Language Understanding (LUIS) allows your application to understand what a person wants in their own words. Azure LUIS uses machine learning to allow developers to build applications that can receive user input in natural language and extract meaning from it. A client application that converses with the user can pass user input to a LUIS app and receive relevant, detailed information back.
Several Microsoft technologies work with LUIS:
A LUIS app is a domain-specific language model designed by you and tailored to your needs. You can start with a prebuilt domain model, build your own, or blend pieces of a prebuilt domain with your own custom information.
A model starts with a list of general user intentions such as “Book Flight” or “Contact Help Desk.” Once the intentions are identified, you supply example phrases called utterances for the intents. Then you label the utterances with any specific details you want LUIS to pull out of the utterance.
Prebuilt domain models include all these pieces for you and are a great way to start using LUIS quickly.
After the model is designed, trained, and published, it is ready to receive and process utterances. The LUIS app receives the utterance as an HTTP request and responds with extracted user intentions. Your client application sends the utterance and receives LUIS’s evaluation as a JSON object. Your client app can then take appropriate action.

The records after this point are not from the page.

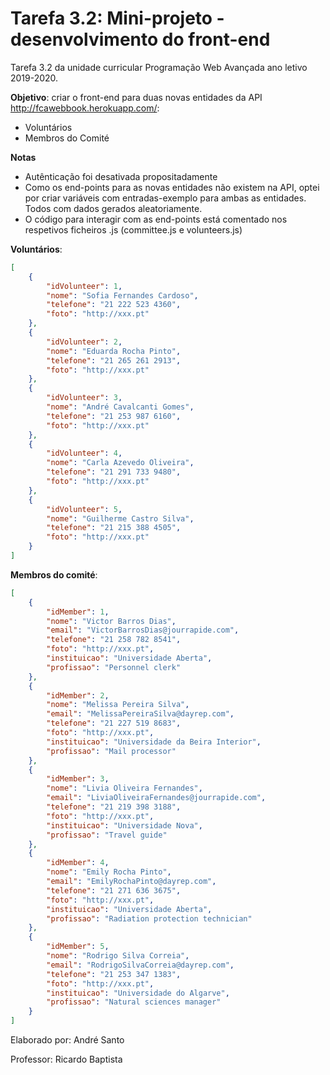 # Tarefa 3.2: Mini-projeto - desenvolvimento do front-end
Tarefa 3.2 da unidade curricular Programação Web Avançada ano letivo 2019-2020. 

**Objetivo**: criar o front-end para duas novas entidades da API  http://fcawebbook.herokuapp.com/:
- Voluntários
- Membros do Comité

**Notas**
- Autênticação foi desativada propositadamente
- Como os end-points para as novas entidades não existem na API, optei por criar variáveis com entradas-exemplo para ambas as entidades. Todos com dados gerados aleatoriamente.
- O código para interagir com as end-points está comentado nos respetivos ficheiros .js (committee.js e volunteers.js)

**Voluntários**:
```json
[
    {
        "idVolunteer": 1,
        "nome": "Sofia Fernandes Cardoso",
        "telefone": "21 222 523 4360",
        "foto": "http://xxx.pt"
    },
    {
        "idVolunteer": 2,
        "nome": "Eduarda Rocha Pinto",
        "telefone": "21 265 261 2913",
        "foto": "http://xxx.pt"
    },
    {
        "idVolunteer": 3,
        "nome": "André Cavalcanti Gomes",
        "telefone": "21 253 987 6160",
        "foto": "http://xxx.pt"
    },
    {
        "idVolunteer": 4,
        "nome": "Carla Azevedo Oliveira",
        "telefone": "21 291 733 9480",
        "foto": "http://xxx.pt"
    },
    {
        "idVolunteer": 5,
        "nome": "Guilherme Castro Silva",
        "telefone": "21 215 388 4505",
        "foto": "http://xxx.pt"
    }
]
```
**Membros do comité**:
```json
[
    {
        "idMember": 1,
        "nome": "Victor Barros Dias",
        "email": "VictorBarrosDias@jourrapide.com",
        "telefone": "21 258 782 8541",
        "foto": "http://xxx.pt",
        "instituicao": "Universidade Aberta",
        "profissao": "Personnel clerk"
    },
    {
        "idMember": 2,
        "nome": "Melissa Pereira Silva",
        "email": "MelissaPereiraSilva@dayrep.com",
        "telefone": "21 227 519 8683",
        "foto": "http://xxx.pt",
        "instituicao": "Universidade da Beira Interior",
        "profissao": "Mail processor"
    },
    {
        "idMember": 3,
        "nome": "Livia Oliveira Fernandes",
        "email": "LiviaOliveiraFernandes@jourrapide.com",
        "telefone": "21 219 398 3188",
        "foto": "http://xxx.pt",
        "instituicao": "Universidade Nova",
        "profissao": "Travel guide"
    },
    {
        "idMember": 4,
        "nome": "Emily Rocha Pinto",
        "email": "EmilyRochaPinto@dayrep.com",
        "telefone": "21 271 636 3675",
        "foto": "http://xxx.pt",
        "instituicao": "Universidade Aberta",
        "profissao": "Radiation protection technician"
    },
    {
        "idMember": 5,
        "nome": "Rodrigo Silva Correia",
        "email": "RodrigoSilvaCorreia@dayrep.com",
        "telefone": "21 253 347 1383",
        "foto": "http://xxx.pt",
        "instituicao": "Universidade do Algarve",
        "profissao": "Natural sciences manager"
    }
]
```

Elaborado por: André Santo

Professor: Ricardo Baptista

Intent | Sample User Utterance | Entities |
---|---|---|
BookFlight | “Book a flight to Seattle?” | Seattle |
StoreHoursAndLocation | “When does your store open?” | open |
ScheduleMeeting | “Schedule a meeting at 1 pm with Bob in Distribution” | 1 pm, Bob |
LUIS has two ways to build a model: the Authoring APIs and the LUIS.ai web app. Both methods give you and your collaborators control of your LUIS model definition. You can use either LUIS.ai or the Authoring APIs or a combination of both to build your model. This management includes models, versions, collaborators, external APIs, testing, and training.
Once your model is built and published, you pass the utterance to LUIS and receive the JSON object results with the Endpoint APIs.
Note
Begin your LUIS model with the intents your client app can resolve. Intents are just names such as “BookFlight” or “OrderPizza.”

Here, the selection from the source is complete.